Running a Docker Container in Interactive Mode

This guide explains how to launch an interactive docker container with cz-benchmarks and run benchmarks for a model.

Command Line Flags

The script scripts/run_docker.sh is used to launch the container and accepts the following command line flags:

  • -m, --model-name MODEL_NAME: (Required) Set the model name (Geneformer, scGenePT, scGPT, scVI, UCE). Model names are case-insensitive and will be converted to lowercase internally. This also determines which docker image to use.

  • -h, --help: Display usage information and exit.

Example:

bash scripts/run_docker.sh -m MODEL_NAME

User Defined Configuration

The script also includes user-configurable variables at the top of the file:

Mount Paths

  • DATASETS_CACHE_PATH: Path to the cache directory containing datasets.
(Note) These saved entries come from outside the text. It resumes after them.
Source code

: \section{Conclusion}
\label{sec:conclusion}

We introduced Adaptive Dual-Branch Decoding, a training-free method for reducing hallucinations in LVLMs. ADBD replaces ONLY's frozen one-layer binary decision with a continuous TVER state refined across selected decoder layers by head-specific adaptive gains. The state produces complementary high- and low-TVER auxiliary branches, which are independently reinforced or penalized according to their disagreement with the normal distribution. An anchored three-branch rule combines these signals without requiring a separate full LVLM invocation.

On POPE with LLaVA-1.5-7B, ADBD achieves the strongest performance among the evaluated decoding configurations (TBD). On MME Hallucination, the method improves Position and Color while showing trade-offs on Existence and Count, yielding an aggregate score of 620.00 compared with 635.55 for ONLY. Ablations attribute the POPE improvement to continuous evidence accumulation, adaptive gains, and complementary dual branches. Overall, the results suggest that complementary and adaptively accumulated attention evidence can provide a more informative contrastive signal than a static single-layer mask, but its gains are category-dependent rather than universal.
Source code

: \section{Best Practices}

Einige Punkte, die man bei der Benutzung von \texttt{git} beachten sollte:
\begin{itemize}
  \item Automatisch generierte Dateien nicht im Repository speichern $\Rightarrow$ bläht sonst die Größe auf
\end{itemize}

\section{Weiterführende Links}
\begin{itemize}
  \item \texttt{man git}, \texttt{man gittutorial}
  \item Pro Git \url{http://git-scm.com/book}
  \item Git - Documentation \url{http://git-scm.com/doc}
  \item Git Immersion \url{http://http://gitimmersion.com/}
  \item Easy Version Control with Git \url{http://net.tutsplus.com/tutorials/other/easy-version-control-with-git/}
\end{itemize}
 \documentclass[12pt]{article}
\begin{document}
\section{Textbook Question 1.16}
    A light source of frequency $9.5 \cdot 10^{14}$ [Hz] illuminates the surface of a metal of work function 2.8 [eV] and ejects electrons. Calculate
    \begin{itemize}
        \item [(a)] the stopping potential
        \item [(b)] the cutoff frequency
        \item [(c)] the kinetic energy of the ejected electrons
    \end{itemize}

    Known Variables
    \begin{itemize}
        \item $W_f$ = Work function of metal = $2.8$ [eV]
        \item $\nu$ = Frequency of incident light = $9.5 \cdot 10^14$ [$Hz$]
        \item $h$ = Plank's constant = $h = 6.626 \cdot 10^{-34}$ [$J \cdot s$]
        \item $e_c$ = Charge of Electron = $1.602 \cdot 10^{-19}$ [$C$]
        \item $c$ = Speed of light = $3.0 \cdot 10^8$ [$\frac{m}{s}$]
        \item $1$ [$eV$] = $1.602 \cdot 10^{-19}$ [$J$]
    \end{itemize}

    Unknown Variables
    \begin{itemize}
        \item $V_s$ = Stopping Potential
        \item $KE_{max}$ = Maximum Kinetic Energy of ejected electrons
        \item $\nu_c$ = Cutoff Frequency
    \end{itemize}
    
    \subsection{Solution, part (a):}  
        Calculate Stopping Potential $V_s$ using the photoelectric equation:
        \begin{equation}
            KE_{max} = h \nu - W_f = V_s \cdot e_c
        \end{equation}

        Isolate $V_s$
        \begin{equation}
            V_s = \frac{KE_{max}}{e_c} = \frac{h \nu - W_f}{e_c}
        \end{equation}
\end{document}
Default: ${HOME}/.cz-benchmarks/datasets

  • MODEL_WEIGHTS_CACHE_PATH: Path to the cache directory for model weights. Default: ${HOME}/.cz-benchmarks/weights

  • DEVELOPMENT_CODE_PATH: Path to the workstation development code. Default: $(pwd).

  • EXAMPLES_CODE_PATH: Path to the examples directory. Default: $(pwd)/examples

  • MOUNT_FRAMEWORK_CODE: Whether to mount the framework code. Note: the examples directory is always mounted in interactive mode, while mounting the code directory is optional. Options: true or false.

Container Execution Settings

  • BUILD_DEV_CONTAINER: true to use prebuilt container from AWS ECR, false to build a container with development code.

  • EVAL_CMD: Command to execute when the container starts (e.g. bash, python3 -u examples/example_interactive.py, etc.). See inline comments in run_docker.sh for more examples.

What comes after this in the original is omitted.